Крылья черного ворона
Шрифт:
Та часть деревни, на которую наступал лес, вымерла…
— Нам нужно торопиться, — приглушенным голосом произнес Хейке, — пока еще светло. Скоро уже прибудет…
— Карета? — так же тихо произнес Петер. — Хорошо бы, я уже давно жду ее.
«Но совсем по другой причине, нежели я, — подумал Хейке, — тебе не терпится увидеть свою прелестную Николу».
Хейке мог понять Петера. Но его товарищу нужно было набраться терпения. Всему свое время!
Одолеваемый нервозным беспокойством, Петер бродил среди переплетенных корней.
— Вот здесь! — негромко произнес он. — Иди сюда!
Переступив через корень, напоминающий живую змею, Хейке наклонился над едва различимой мраморной плитой.
Петер соскреб с плиты присохшую листву и стал отдирать закрывающие плиту корни, которые оказались очень крепкими.

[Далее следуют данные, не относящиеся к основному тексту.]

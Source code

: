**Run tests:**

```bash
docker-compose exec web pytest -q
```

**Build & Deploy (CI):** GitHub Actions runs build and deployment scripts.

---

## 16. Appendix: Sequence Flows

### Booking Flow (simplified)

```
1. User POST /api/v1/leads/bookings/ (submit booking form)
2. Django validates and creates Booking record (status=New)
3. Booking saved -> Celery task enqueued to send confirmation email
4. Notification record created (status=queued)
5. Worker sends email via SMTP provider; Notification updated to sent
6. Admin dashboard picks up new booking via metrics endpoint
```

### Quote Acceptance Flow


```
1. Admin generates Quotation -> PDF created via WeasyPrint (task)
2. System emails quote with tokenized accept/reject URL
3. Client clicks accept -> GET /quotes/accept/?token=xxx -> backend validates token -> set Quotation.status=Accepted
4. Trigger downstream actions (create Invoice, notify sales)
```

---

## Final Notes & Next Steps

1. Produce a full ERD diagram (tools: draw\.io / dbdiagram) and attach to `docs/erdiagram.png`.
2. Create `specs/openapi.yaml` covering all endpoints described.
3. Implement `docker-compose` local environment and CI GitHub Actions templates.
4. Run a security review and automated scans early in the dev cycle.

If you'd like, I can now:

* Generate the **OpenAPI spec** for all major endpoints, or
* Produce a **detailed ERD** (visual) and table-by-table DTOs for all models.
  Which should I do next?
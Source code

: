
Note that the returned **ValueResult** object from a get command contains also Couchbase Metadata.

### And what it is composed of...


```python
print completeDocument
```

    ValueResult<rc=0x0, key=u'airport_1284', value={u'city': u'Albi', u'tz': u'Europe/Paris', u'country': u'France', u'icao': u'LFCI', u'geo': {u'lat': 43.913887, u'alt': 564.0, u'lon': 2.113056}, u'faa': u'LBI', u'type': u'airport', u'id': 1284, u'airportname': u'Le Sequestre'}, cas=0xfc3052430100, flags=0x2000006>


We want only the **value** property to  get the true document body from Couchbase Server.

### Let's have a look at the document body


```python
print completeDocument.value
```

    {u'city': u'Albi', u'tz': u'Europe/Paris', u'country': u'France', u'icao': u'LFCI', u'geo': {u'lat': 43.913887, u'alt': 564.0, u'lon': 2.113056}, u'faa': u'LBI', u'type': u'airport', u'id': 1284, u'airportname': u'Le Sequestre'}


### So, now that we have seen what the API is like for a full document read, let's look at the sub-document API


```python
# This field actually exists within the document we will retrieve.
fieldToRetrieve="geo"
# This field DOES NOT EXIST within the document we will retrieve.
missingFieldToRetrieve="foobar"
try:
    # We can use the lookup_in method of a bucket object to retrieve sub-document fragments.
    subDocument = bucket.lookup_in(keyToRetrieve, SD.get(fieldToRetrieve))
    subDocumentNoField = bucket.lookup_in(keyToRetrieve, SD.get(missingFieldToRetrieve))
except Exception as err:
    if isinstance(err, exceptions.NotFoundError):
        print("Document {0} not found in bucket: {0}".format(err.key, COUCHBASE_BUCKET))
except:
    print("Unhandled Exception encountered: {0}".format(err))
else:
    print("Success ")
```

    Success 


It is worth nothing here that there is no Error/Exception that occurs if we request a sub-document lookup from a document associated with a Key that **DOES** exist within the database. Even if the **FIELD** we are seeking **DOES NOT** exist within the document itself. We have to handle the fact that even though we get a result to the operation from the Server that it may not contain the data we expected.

— Смотри, что здесь написано! «Феодора»…
— Ой! — вырвалось у Хейке.
— В этом нет ничего странного, — сухо заметил Петер, — взгляни на соседний камень, что стоит наискось. Там тоже написано «Феодора».
Надежда Хейке тут же угасла.
— Да, конечно, она говорила, что это распространенное в их роду имя. Но мы ищем не это имя, Петер!
— Я знаю. Пойдем, посмотрим еще!
Петер был теперь захвачен азартом поиска. Став на колени, он принялся разгребать листву и удалять корни. Хейке помогал ему.
Они обнаружили огромный монумент, почти полностью скрытый растительностью.
— «Богдан», — прочитал Петер. — Несомненно, это тот самый бесноватый Богдан.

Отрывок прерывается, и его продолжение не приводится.